Dataset entries
◇ ◇ ◇ ◇
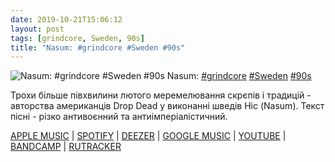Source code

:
 ```yaml
---
date: 2019-10-21T15:06:12
layout: post
tags: [grindcore, Sweden, 90s]
title: "Nasum: #grindcore #Sweden #90s"
---
```

![Nasum: #grindcore #Sweden #90s](https://res.cloudinary.com/vast-space-unexplored/image/upload/photos/photo_784_21-10-2019_15-06-12.jpg)
Nasum: [#grindcore](/tags/#grindcore) [#Sweden](/tags/#Sweden) [#90s](/tags/#90s)

Трохи більше півхвилини лютого меремелювання скрєпів і традицій - авторства американців Drop Dead у виконанні шведів Ніс (Nasum). Текст пісні - різко антивоєнний та антиімперіалістичний.

[APPLE MUSIC](https://music.apple.com/lu/album/grind-finale/120316276) \| [SPOTIFY](https://open.spotify.com/album/4WP5PYC8feRUh5Wyu703ep) \| [DEEZER](https://www.deezer.com/album/1004095?utm_source=deezer&amp;utm_content=album-1004095&amp;utm_term=1601611822_1571659412&amp;utm_medium=web) \| [GOOGLE MUSIC](https://play.google.com/music/m/Bfvgi4hckp7f2f5wkriu62hhwta?t=Grind_Finale_-_Nasum) \| [YOUTUBE](https://www.youtube.com/playlist?list=PL16A083AE28C43801) \| [BANDCAMP](https://nasum.bandcamp.com/album/grind-finale) \| [RUTRACKER](https://rutracker.org/forum/viewtopic.php?t=3566713)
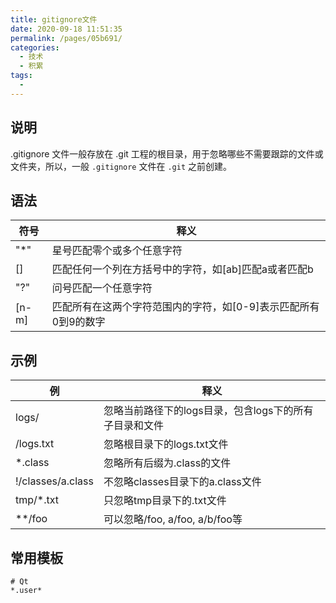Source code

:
 ```yaml
---
title: gitignore文件
date: 2020-09-18 11:51:35
permalink: /pages/05b691/
categories: 
  - 技术
  - 积累
tags: 
  - 
---
```

<script>
(function(){
    var bp = document.createElement('script');
    var curProtocol = window.location.protocol.split(':')[0];
    if (curProtocol === 'https'){
   bp.src = 'https://zz.bdstatic.com/linksubmit/push.js';
  }
  else{
  bp.src = 'http://push.zhanzhang.baidu.com/push.js';
  }
    var s = document.getElementsByTagName("script")[0];
    s.parentNode.insertBefore(bp, s);
})();
</script>




## 说明

.gitignore 文件一般存放在 .git 工程的根目录，用于忽略哪些不需要跟踪的文件或文件夹，所以，一般 `.gitignore` 文件在 `.git` 之前创建。

## 语法

|符号|释义|
|--|--|
|"*"|星号匹配零个或多个任意字符|
|[]|匹配任何一个列在方括号中的字符，如[ab]匹配a或者匹配b|
|"?"|问号匹配一个任意字符|
|[n-m]|匹配所有在这两个字符范围内的字符，如[0-9]表示匹配所有0到9的数字|

## 示例

|例|释义|
|--|--|
|logs/|忽略当前路径下的logs目录，包含logs下的所有子目录和文件|
|/logs.txt|忽略根目录下的logs.txt文件|
|*.class|忽略所有后缀为.class的文件|
|!/classes/a.class|不忽略classes目录下的a.class文件|
|tmp/*.txt|只忽略tmp目录下的.txt文件|
|**/foo|可以忽略/foo, a/foo, a/b/foo等|

## 常用模板

```shell
# Qt
*.user*
```



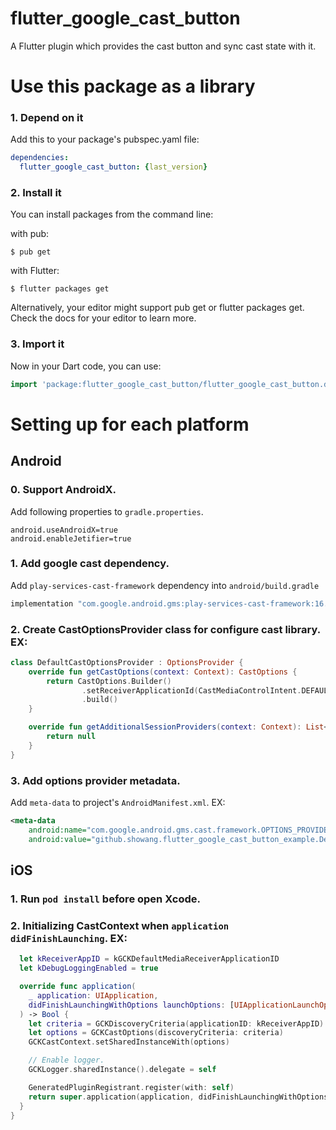 # flutter_google_cast_button

A Flutter plugin which provides the cast button and sync cast state with it.

# Use this package as a library
### 1. Depend on it
Add this to your package's pubspec.yaml file:

```yaml
dependencies:
  flutter_google_cast_button: {last_version}
```

### 2. Install it
You can install packages from the command line:

with pub:

```console
$ pub get
```
with Flutter:

```console
$ flutter packages get
```
Alternatively, your editor might support pub get or flutter packages get. Check the docs for your editor to learn more.

### 3. Import it
Now in your Dart code, you can use:

```dart
import 'package:flutter_google_cast_button/flutter_google_cast_button.dart';
```

# Setting up for each platform

## Android

### 0. Support AndroidX.
Add following properties to `gradle.properties`. 
``` properties
android.useAndroidX=true
android.enableJetifier=true
```
### 1. Add google cast dependency.
Add `play-services-cast-framework` dependency into `android/build.gradle`
``` groovy
implementation "com.google.android.gms:play-services-cast-framework:16.2.0"
``` 

### 2. Create CastOptionsProvider class for configure cast library. EX:
``` kotlin
class DefaultCastOptionsProvider : OptionsProvider {
    override fun getCastOptions(context: Context): CastOptions {
        return CastOptions.Builder()
                .setReceiverApplicationId(CastMediaControlIntent.DEFAULT_MEDIA_RECEIVER_APPLICATION_ID)
                .build()
    }

    override fun getAdditionalSessionProviders(context: Context): List<SessionProvider>? {
        return null
    }
}
```
### 3. Add options provider metadata.
Add `meta-data` to project's `AndroidManifest.xml`. EX:

``` xml
<meta-data
    android:name="com.google.android.gms.cast.framework.OPTIONS_PROVIDER_CLASS_NAME"
    android:value="github.showang.flutter_google_cast_button_example.DefaultCastOptionsProvider" />
``` 

## iOS

### 1. Run `pod install` before open Xcode.

### 2. Initializing CastContext when `application didFinishLaunching`. EX:
``` swift
  let kReceiverAppID = kGCKDefaultMediaReceiverApplicationID
  let kDebugLoggingEnabled = true

  override func application(
    _ application: UIApplication,
    didFinishLaunchingWithOptions launchOptions: [UIApplicationLaunchOptionsKey: Any]?
  ) -> Bool {
  	let criteria = GCKDiscoveryCriteria(applicationID: kReceiverAppID)
  	let options = GCKCastOptions(discoveryCriteria: criteria)
  	GCKCastContext.setSharedInstanceWith(options)

  	// Enable logger.
  	GCKLogger.sharedInstance().delegate = self

    GeneratedPluginRegistrant.register(with: self)
    return super.application(application, didFinishLaunchingWithOptions: launchOptions)
  }
}
```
◇ ◇ ◇ ◇
◆ WORK REQUIRED
This exercise asks for an exact copy of the lines from the first one in the data through the line that contains "Трохи більше півхвилини", pictures excluded.

◆ RESULT FOR THIS TASK
Source code

:
 ```yaml
---
date: 2019-10-21T15:06:12
layout: post
tags: [grindcore, Sweden, 90s]
title: "Nasum: #grindcore #Sweden #90s"
---
```

![Nasum: #grindcore #Sweden #90s](https://res.cloudinary.com/vast-space-unexplored/image/upload/photos/photo_784_21-10-2019_15-06-12.jpg)
Nasum: [#grindcore](/tags/#grindcore) [#Sweden](/tags/#Sweden) [#90s](/tags/#90s)

Трохи більше півхвилини лютого меремелювання скрєпів і традицій - авторства американців Drop Dead у виконанні шведів Ніс (Nasum). Текст пісні - різко антивоєнний та антиімперіалістичний.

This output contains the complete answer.